Manhattan es una ciudad fantasma. Pocos carros. Poca gente. Mucha tristeza.
Me meto por unas calles de un barrio residencial. El sol parece madurar los edificios. Pasan un par de joggers.
Sigo por Times Squares. Apenas paro; apenas respiro. Paso ante un Café. Reflejos en las vidrieras. Todo oscuro. New York parece Comala.
Un “delivery boy” se apresta a comenzar su recorrido de entrega de pizzas. Los “trabajadores esenciales” son hoy los reyes de las calles de la ciudad. Son finalmente, sus calles. Ni un taxista les grita. Ni un chofer de autobús los acosa.
Divago, rumbo al Lower East Side. Me arrimo a una acera para responder una llamada. Al rato, comienza un alboroto. Me doy cuenta de que son las 7 pm. Cuelgo y trato de captar cada segundo. Me doy cuenta de que estoy cerca del Presbyterian Hospital. Cazuelas, silbatos, cencerros. Sonidos sin rostros. Escalofriante. Hermoso. Lloro. E Pluribus Unum.

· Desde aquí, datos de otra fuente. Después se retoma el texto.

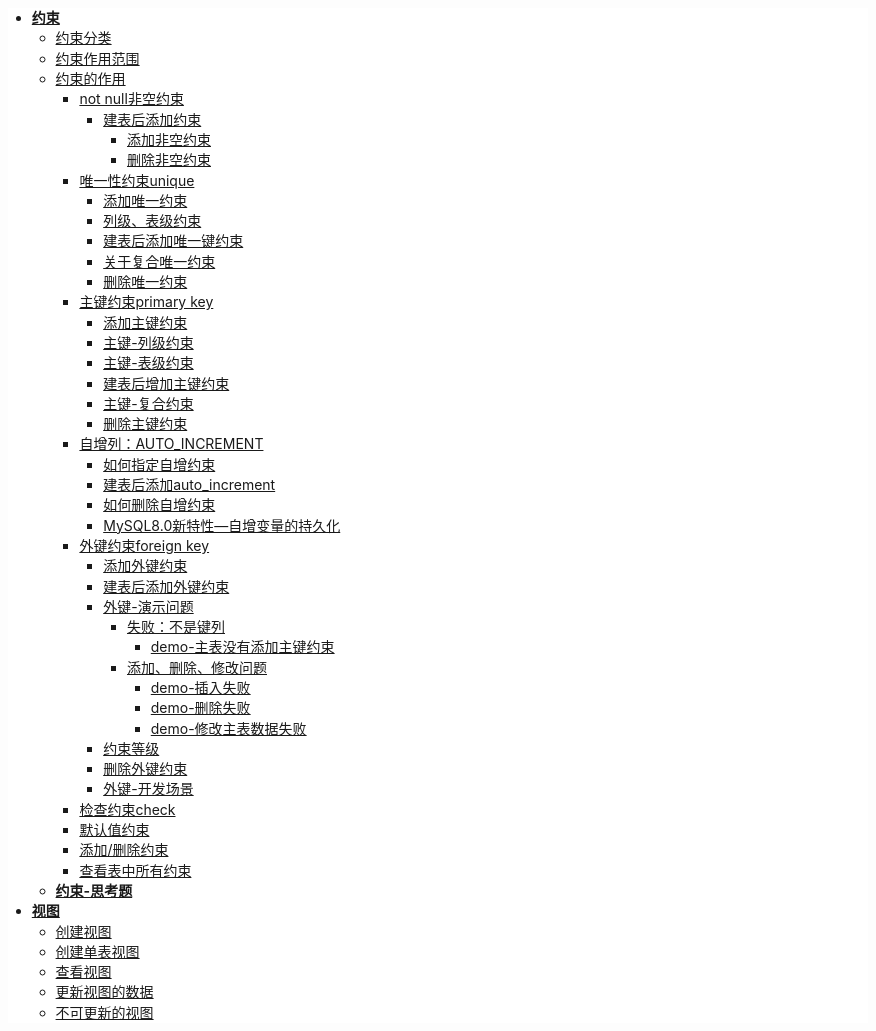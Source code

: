 > <h1 id=""></h1>
- [**约束**](#约束)
	- [约束分类](#约束分类) 
	- [约束作用范围](#约束作用范围) 
	- [约束的作用](#约束的作用)
		- [not null非空约束](#notnull非空约束) 
			- [建表后添加约束](#建表后添加约束) 
				- [添加非空约束](#添加非空约束) 
				- [删除非空约束](#删除非空约束)
		- [唯一性约束unique](#唯一性约束unique)
			- [添加唯一约束](#添加唯一约束) 
			- [列级、表级约束](#列级、表级约束) 
			- [建表后添加唯一键约束](#建表后添加唯一键约束) 
			- [关于复合唯一约束](#关于复合唯一约束) 
			- [删除唯一约束](#删除唯一约束) 
		- [主键约束primary key](#主键约束primarykey) 
			- [添加主键约束](#添加主键约束)
			- [主键-列级约束](#主键-列级约束) 
			- [主键-表级约束](#主键-表级约束) 
			- [建表后增加主键约束](#建表后增加主键约束) 
			- [主键-复合约束](#主键-复合约束) 
			- [删除主键约束](#删除主键约束)
		- [自增列：AUTO_INCREMENT](#自增列：AUTO_INCREMENT) 
			- [如何指定自增约束](#如何指定自增约束) 
			- [建表后添加auto_increment](#建表后添加auto_increment) 
			- [如何删除自增约束](#如何删除自增约束) 
			- [MySQL8.0新特性—自增变量的持久化](#MySQL8.0新特性—自增变量的持久化)
		- [外键约束foreign key](#外键约束foreignkey) 
			- [添加外键约束](#添加外键约束) 
			- [建表后添加外键约束](#建表后添加外键约束)
			- [外键-演示问题](#外键-演示问题)	
				- [失败：不是键列](#失败：不是键列 ) 
					- [demo-主表没有添加主键约束](#demo-主表没有添加主键约束)
				- [添加、删除、修改问题 ](#添加、删除、修改问题)
					- [demo-插入失败](#demo-插入失败)
					- [demo-删除失败](#demo-删除失败) 
					- [demo-修改主表数据失败](#demo-修改主表数据失败)
			- [约束等级](#约束等级)
			- [删除外键约束](#删除外键约束)
			- [外键-开发场景](#外键-开发场景)
		- [检查约束check](#检查约束check) 
		- [默认值约束](#默认值约束)
		- [添加/删除约束](#添加/删除约束)
		- [查看表中所有约束](#查看表中所有约束)
	- [**约束-思考题**](#约束-思考题)
- [**视图**](#视图)
	- [创建视图](#创建视图) 
	- [创建单表视图](#创建单表视图) 
	- [查看视图](#查看视图) 
	- [更新视图的数据](#更新视图的数据) 
	- [不可更新的视图](#不可更新的视图)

De regreso, paso por Jackson Heights, mi antiguo barrio. Hace un par de semanas mis ex vecinas organizaron una recogida de comida para los indocumentados. Al principio pensé pasar por delante del Hospital Elmhurst, donde tienen un camión para refrigerar los cuerpos de los fallecidos. No me atrevo.
Llego a casa. Proceso. Reviso el correo. Hace unos días le pedí a mi amiga Nadia que me dijera qué extrañaba más de New York. Me llega hoy su respuesta.“Extraño mi ciudad siempre vibrante, la heterogeneidad de mi gente, la música en las calles, el arte en cualquiera de sus formas sorprendiéndome en cada esquina, las voces de los chicos jugando en las plazas, la hazaña de elegir un restaurante diferente cada semana, los bailarines en el subte, caminar y descubrir cosas nuevas, la complicidad en la espontánea interacción entre extraños, la osadía de los neoyorquinos de ser y mostrarse como se les cante… Los colores, los sabores, los olores, los sonidos, el descubrimiento constante de lugares diferentes…”
Y yo, aunque hoy no estoy lejos, también extraño ese New York.